Dataset records Block Start
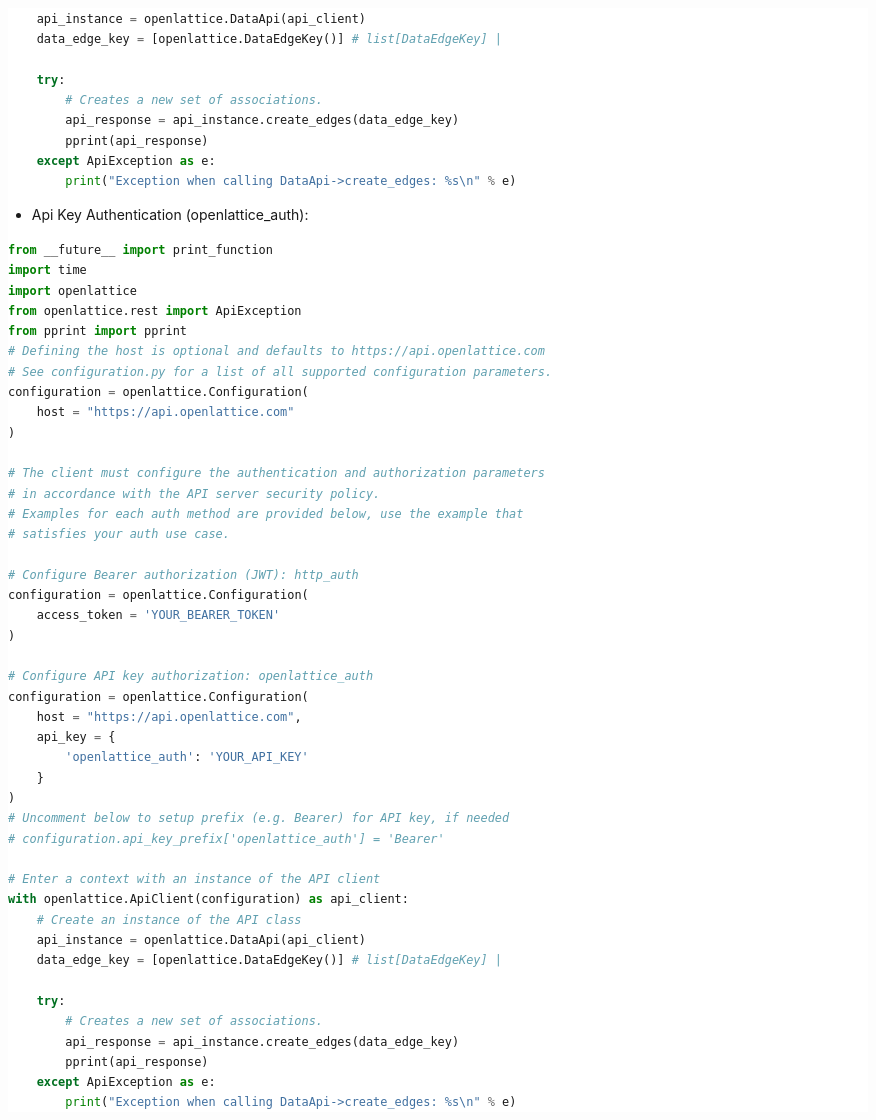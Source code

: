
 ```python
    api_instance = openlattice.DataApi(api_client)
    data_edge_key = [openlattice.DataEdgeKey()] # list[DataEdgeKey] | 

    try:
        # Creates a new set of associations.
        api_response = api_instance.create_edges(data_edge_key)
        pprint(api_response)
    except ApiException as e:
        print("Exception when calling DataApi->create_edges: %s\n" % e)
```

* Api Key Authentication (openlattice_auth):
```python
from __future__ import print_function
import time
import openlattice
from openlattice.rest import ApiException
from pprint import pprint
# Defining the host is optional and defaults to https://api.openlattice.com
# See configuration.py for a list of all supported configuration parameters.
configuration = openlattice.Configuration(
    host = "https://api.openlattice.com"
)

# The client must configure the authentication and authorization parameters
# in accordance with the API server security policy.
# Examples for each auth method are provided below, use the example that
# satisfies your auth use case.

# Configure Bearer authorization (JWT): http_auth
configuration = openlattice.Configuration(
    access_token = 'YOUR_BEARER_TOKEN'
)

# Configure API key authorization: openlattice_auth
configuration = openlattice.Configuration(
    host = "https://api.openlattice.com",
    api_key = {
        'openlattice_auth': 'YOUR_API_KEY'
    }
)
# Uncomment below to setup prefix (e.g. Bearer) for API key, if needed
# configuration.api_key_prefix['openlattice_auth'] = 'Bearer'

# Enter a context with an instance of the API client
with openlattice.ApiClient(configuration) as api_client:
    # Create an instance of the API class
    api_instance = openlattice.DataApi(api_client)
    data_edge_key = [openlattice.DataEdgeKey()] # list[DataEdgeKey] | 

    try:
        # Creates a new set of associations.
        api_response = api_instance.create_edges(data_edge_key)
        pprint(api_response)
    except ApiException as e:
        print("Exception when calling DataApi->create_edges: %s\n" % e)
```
Dataset records Block End
Dataset records Block Start
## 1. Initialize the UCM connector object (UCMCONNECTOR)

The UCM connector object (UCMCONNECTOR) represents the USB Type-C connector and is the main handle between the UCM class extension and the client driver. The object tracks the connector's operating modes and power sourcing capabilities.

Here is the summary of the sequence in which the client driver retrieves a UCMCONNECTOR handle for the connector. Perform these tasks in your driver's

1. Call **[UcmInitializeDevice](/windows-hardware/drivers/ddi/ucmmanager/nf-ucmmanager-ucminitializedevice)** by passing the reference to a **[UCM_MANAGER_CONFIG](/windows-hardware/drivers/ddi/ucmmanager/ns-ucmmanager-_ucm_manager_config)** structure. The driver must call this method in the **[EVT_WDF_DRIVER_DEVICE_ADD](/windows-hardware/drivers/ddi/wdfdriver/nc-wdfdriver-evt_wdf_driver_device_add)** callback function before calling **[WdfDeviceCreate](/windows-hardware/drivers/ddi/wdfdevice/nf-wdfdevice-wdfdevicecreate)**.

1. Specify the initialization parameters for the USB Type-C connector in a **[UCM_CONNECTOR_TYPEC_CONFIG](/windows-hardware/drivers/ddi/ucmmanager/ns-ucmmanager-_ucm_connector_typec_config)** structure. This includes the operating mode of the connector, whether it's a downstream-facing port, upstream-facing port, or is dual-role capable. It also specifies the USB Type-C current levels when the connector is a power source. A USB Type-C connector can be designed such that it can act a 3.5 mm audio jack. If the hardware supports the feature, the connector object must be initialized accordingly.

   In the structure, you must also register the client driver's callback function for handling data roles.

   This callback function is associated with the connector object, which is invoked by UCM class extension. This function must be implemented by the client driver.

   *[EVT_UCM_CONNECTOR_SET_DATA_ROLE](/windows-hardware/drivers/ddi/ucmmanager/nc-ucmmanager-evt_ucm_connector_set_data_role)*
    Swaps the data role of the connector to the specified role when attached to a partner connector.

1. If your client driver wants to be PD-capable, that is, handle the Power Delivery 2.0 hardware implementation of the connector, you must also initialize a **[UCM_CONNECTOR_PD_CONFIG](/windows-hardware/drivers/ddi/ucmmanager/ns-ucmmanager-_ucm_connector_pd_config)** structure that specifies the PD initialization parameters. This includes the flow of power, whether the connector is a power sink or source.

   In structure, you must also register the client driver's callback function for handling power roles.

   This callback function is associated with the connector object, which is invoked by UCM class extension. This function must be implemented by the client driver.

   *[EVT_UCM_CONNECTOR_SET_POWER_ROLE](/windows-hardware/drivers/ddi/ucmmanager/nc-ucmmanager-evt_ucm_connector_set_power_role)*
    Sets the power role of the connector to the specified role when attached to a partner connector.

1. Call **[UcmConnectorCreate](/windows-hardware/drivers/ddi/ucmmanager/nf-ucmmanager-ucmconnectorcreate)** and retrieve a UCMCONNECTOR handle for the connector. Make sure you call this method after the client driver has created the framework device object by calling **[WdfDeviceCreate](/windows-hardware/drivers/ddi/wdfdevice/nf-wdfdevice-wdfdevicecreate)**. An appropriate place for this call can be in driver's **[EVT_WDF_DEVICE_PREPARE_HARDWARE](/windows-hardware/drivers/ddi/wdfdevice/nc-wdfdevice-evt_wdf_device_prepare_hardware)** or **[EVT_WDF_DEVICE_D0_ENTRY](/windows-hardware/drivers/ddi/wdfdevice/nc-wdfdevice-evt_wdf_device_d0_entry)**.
Dataset records Block End
* Requirement
Only a number is expected in response: how many lines of the records above include the word "authorization".

* Exercise answer
3